The Rongpo monastery complex, which is thought to have a history of more than 600 years, is a major Tibetan Buddhist center and a prime tourist attraction. From 1994 to 1997, many of its monks were deeply involved in political activities, distributing leaflets, putting up posters, and using lay and religious festivals to get their independence message out.

By June 1995, arrests had begun, but the major crackdown didn’t begin until March 1997 after the banned Tibetan flag was hoisted in the town center.

On April 27, the arrival of a work team composed of public and state security forces and Religious Affairs Bureau cadres signaled the start of a full-scale reeducation campaign in Rongpo, one that was to last seven months. On the first day, all monks were ordered to a central meeting place on pain of expulsion for non-attendance. Work-team members asked that monks “voluntarily” hand over all photos of the Dalai Lama and all video and audio tapes and other materials from the Tibetan government-in-exile. According to one monk’s account,

They announced this over a loudspeaker and threatened to punish us without mercy or regard for age if they later came to know we had any in our possession. No monks, young or old, handed over any items. The main speaker was the secretary of our prefecture. He was the campaign chairman. He talked about the five main points in the two books he had: oppose the splittist movement; uphold the unity of the motherland; accept the Chinese-chosen Panchen Lama [the second most important religious personage in Tibetan Buddhism, instead of the boy chosen by the Dalai Lama]; accept that Tibet is not independent; accept that the Dalai Lama is trying to destroy the country.
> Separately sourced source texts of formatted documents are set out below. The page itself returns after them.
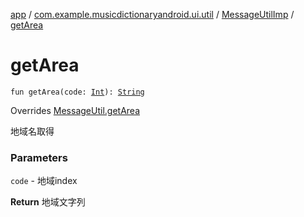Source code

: [app](../../index.md) / [com.example.musicdictionaryandroid.ui.util](../index.md) / [MessageUtilImp](index.md) / [getArea](./get-area.md)

# getArea

`fun getArea(code: `[`Int`](https://kotlinlang.org/api/latest/jvm/stdlib/kotlin/-int/index.html)`): `[`String`](https://kotlinlang.org/api/latest/jvm/stdlib/kotlin/-string/index.html)

Overrides [MessageUtil.getArea](../-message-util/get-area.md)

地域名取得

### Parameters

`code` - 地域index

**Return**
地域文字列

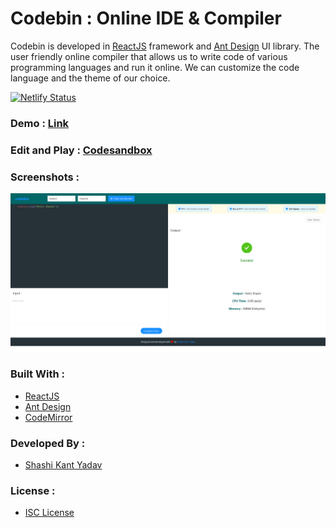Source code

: # Codebin : Online IDE & Compiler

Codebin is developed in [ReactJS](https://reactjs.org/) framework and [Ant Design](https://ant.design/) UI library. The user friendly online compiler that allows us to write code of various programming languages and run it online. We can customize the code language and the theme of our choice.

[![Netlify Status](https://api.netlify.com/api/v1/badges/194381bc-5e49-4e0e-b5dc-312944274de1/deploy-status)](https://codebin.netlify.app)

### Demo : [Link](https://codebin.netlify.app/)

### Edit and Play : [Codesandbox](https://o4fei.csb.app/)

### Screenshots :

<p align="center">
  <img src="./src/assets/demo.png">
</p>

### Built With :

- [ReactJS](https://reactjs.org/)
- [Ant Design](https://ant.design/)
- [CodeMirror](https://codemirror.net/)

### Developed By :

- [Shashi Kant Yadav](https://github.com/imboss712)

### License :

- [ISC License](https://choosealicense.com/licenses/isc/)
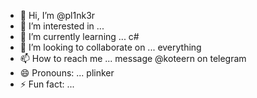 - 👋 Hi, I’m @pl1nk3r
- 👀 I’m interested in ... 
- 🌱 I’m currently learning ...  c#
- 💞️ I’m looking to collaborate on ... everything
- 📫 How to reach me ... message @koteern on telegram
- 😄 Pronouns: ... plinker
- ⚡ Fun fact: ... 

<!---
pl1nk3r/pl1nk3r is a ✨ special ✨ repository because its `README.md` (this file) appears on your GitHub profile.
You can click the Preview link to take a look at your changes.
--->
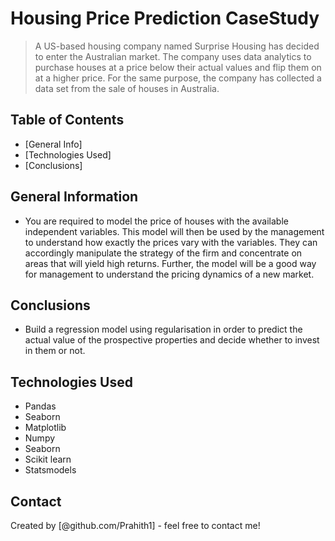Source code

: # Housing Price Prediction CaseStudy
> A US-based housing company named Surprise Housing has decided to enter the Australian market. The company uses data analytics to purchase houses at a price below their actual values and flip them on at a higher price. For the same purpose, the company has collected a data set from the sale of houses in Australia.

## Table of Contents
* [General Info]
* [Technologies Used]
* [Conclusions]
<!-- You can include any other section that is pertinent to your problem -->

## General Information
- You are required to model the price of houses with the available independent variables. This model will then be used by the management to understand how exactly the prices vary with the variables. They can accordingly manipulate the strategy of the firm and concentrate on areas that will yield high returns. Further, the model will be a good way for management to understand the pricing dynamics of a new market.

<!-- You don't have to answer all the questions - just the ones relevant to your project. -->

## Conclusions
- Build a regression model using regularisation in order to predict the actual value of the prospective properties and decide whether to invest in them or not.

<!-- You don't have to answer all the questions - just the ones relevant to your project. -->


## Technologies Used
- Pandas
- Seaborn
- Matplotlib
- Numpy
- Seaborn
- Scikit learn
- Statsmodels
<!-- As the libraries versions keep on changing, it is recommended to mention the version of library used in this project -->




## Contact
Created by [@github.com/Prahith1] - feel free to contact me!


<!-- Optional -->
<!-- ## License -->
<!-- This project is open source and available under the [... License](). -->

<!-- You don't have to include all sections - just the one's relevant to your project -->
He threatened that all the monks who were not from the Repkong region would be sent back. But at that time at least, the officials were unable to implement such a policy. The work team did close down a monastery-financed school for monks under 15, forcing them to return to their homes. The policy affected some 100 novice monks.
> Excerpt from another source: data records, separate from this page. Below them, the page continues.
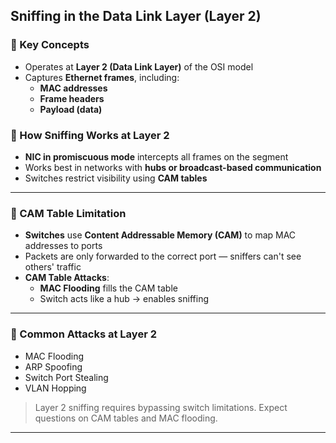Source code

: ## Sniffing in the Data Link Layer (Layer 2)

### 🔹 Key Concepts

- Operates at **Layer 2 (Data Link Layer)** of the OSI model
- Captures **Ethernet frames**, including:
  - **MAC addresses**
  - **Frame headers**
  - **Payload (data)**

### 🔹 How Sniffing Works at Layer 2

- **NIC in promiscuous mode** intercepts all frames on the segment
- Works best in networks with **hubs or broadcast-based communication**
- Switches restrict visibility using **CAM tables**

---

### 🔹 CAM Table Limitation

- **Switches** use **Content Addressable Memory (CAM)** to map MAC addresses to ports
- Packets are only forwarded to the correct port — sniffers can't see others' traffic
- **CAM Table Attacks**:
  - **MAC Flooding** fills the CAM table
  - Switch acts like a hub → enables sniffing

---

### 🔹 Common Attacks at Layer 2

- MAC Flooding
- ARP Spoofing
- Switch Port Stealing
- VLAN Hopping

> Layer 2 sniffing requires bypassing switch limitations. Expect questions on CAM tables and MAC flooding.

---
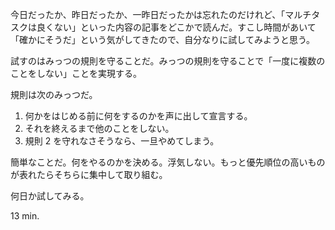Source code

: 今日だったか、昨日だったか、一昨日だったかは忘れたのだけれど、「マルチタスクは良くない」といった内容の記事をどこかで読んだ。すこし時間があいて「確かにそうだ」という気がしてきたので、自分なりに試してみようと思う。

試すのはみっつの規則を守ることだ。みっつの規則を守ることで「一度に複数のことをしない」ことを実現する。

規則は次のみっつだ。

1. 何かをはじめる前に何をするのかを声に出して宣言する。
2. それを終えるまで他のことをしない。
3. 規則 2 を守れなさそうなら、一旦やめてしまう。

簡単なことだ。何をやるのかを決める。浮気しない。もっと優先順位の高いものが表れたらそちらに集中して取り組む。

何日か試してみる。

13 min.
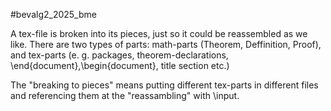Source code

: #bevalg2_2025_bme

A tex-file is broken into its pieces, just so it could be reassembled as we
like. There are two types of parts: math-parts (Theorem, Deffinition,
Proof), and tex-parts (e. g. packages, theorem-declarations,
\end{document},\begin{document}, title section etc.)

The "breaking to pieces" means putting different tex-parts in different
files and referencing them at the "reassambling" with \input.
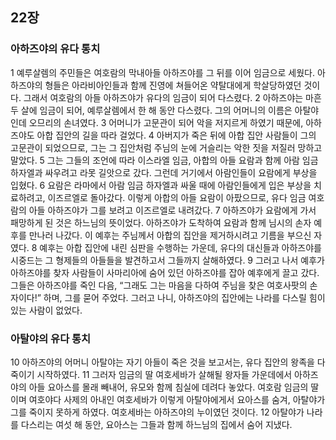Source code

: ## 22장
### 아하즈야의 유다 통치
1 예루살렘의 주민들은 여호람의 막내아들 아하즈야를 그 뒤를 이어 임금으로 세웠다. 아하즈야의 형들은 아라비아인들과 함께 진영에 쳐들어온 약탈대에게 학살당하였던 것이다. 그래서 여호람의 아들 아하즈야가 유다의 임금이 되어 다스렸다.
2 아하즈야는 마흔두 살에 임금이 되어, 예루살렘에서 한 해 동안 다스렸다. 그의 어머니의 이름은 아탈야인데 오므리의 손녀였다.
3 어머니가 고문관이 되어 악을 저지르게 하였기 때문에, 아하즈야도 아합 집안의 길을 따라 걸었다.
4 아버지가 죽은 뒤에 아합 집안 사람들이 그의 고문관이 되었으므로, 그는 그 집안처럼 주님의 눈에 거슬리는 악한 짓을 저질러 망하고 말았다.
5 그는 그들의 조언에 따라 이스라엘 임금, 아합의 아들 요람과 함께 아람 임금 하자엘과 싸우려고 라못 길앗으로 갔다. 그런데 거기에서 아람인들이 요람에게 부상을 입혔다.
6 요람은 라마에서 아람 임금 하자엘과 싸울 때에 아람인들에게 입은 부상을 치료하려고, 이즈르엘로 돌아갔다. 이렇게 아합의 아들 요람이 아팠으므로, 유다 임금 여호람의 아들 아하즈야가 그를 보려고 이즈르엘로 내려갔다.
7 아하즈야가 요람에게 가서 패망하게 된 것은 하느님의 뜻이었다. 아하즈야가 도착하여 요람과 함께 님시의 손자 예후를 만나러 나갔다. 이 예후는 주님께서 아합의 집안을 제거하시려고 기름을 부으신 자였다.
8 예후는 아합 집안에 내린 심판을 수행하는 가운데, 유다의 대신들과 아하즈야를 시중드는 그 형제들의 아들들을 발견하고서 그들까지 살해하였다.
9 그러고 나서 예후가 아하즈야를 찾자 사람들이 사마리아에 숨어 있던 아하즈야를 잡아 예후에게 끌고 갔다. 그들은 아하즈야를 죽인 다음, “그래도 그는 마음을 다하여 주님을 찾은 여호사팟의 손자이다!” 하며, 그를 묻어 주었다. 그러고 나니, 아하즈야의 집안에는 나라를 다스릴 힘이 있는 사람이 없었다.
### 아탈야의 유다 통치
10 아하즈야의 어머니 아탈야는 자기 아들이 죽은 것을 보고서는, 유다 집안의 왕족을 다 죽이기 시작하였다.
11 그러자 임금의 딸 여호세바가 살해될 왕자들 가운데에서 아하즈야의 아들 요아스를 몰래 빼내어, 유모와 함께 침실에 데려다 놓았다. 여호람 임금의 딸이며 여호야다 사제의 아내인 여호세바가 이렇게 아탈야에게서 요아스를 숨겨, 아탈야가 그를 죽이지 못하게 하였다. 여호세바는 아하즈야의 누이였던 것이다.
12 아탈야가 나라를 다스리는 여섯 해 동안, 요아스는 그들과 함께 하느님의 집에서 숨어 지냈다.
By the second day of the campaign, 40 team members out of the 50 who came were stationed in the three colleges. Each monk was given a letter. The team questioned all the monks one by one but didn’t search their rooms. They planted informers to find out who had raised the flag. There were study meetings every day. Each class in each college of the monastery had study books.

At the October 20 meeting of monks, lamas and senior prefectural officials which marked the end of the reeducation campaign in Rongpo, the names of eighteen monks who were deemed not to have been reeducated were announced. They were expelled, banned from entering another monastery and sent home to try to make a living. The whole procedure was videotaped and eventually shown on Qinghai Television. The meeting itself was described as terrifying, with armed soldiers surrounding the gathering. Monks, after having been told that the soldiers had orders to shoot if there were any disturbances, didn’t dare say a word to each other.
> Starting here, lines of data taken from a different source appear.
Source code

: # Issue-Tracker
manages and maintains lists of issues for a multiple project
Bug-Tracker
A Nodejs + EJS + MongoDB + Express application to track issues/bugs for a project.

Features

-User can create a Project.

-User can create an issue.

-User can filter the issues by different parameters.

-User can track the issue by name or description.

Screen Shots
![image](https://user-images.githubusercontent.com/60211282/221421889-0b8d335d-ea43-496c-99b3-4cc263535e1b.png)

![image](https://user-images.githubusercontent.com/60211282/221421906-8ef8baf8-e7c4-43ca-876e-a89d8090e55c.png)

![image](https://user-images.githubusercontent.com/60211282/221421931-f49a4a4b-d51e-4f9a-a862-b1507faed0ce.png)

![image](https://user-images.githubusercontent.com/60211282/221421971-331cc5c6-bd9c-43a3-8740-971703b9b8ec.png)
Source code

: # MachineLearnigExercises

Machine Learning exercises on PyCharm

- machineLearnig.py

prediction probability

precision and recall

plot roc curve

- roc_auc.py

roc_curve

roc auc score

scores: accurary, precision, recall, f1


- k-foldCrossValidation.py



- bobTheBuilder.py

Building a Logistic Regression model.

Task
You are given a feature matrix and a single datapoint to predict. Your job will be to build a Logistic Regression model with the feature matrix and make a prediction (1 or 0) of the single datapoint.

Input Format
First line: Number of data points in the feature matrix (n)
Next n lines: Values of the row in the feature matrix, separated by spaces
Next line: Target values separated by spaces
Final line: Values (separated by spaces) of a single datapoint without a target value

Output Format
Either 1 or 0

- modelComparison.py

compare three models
Rongpo monks, along with the many other political and religious activists who made their way to Dharamsala, have gradually made some accommodation to exile. They know there is no going back. They look for new friends to replace the friends and families lost to them. They look for work and opportunities to study; they try to learn new skills; they look for community. Some, not surprisingly, are more successful than others.

Mickey Spiegel is a researcher with Human Rights Watch in New York. All photographs in this article are from Tibet Since 1950: Silence, Prison, or Exile.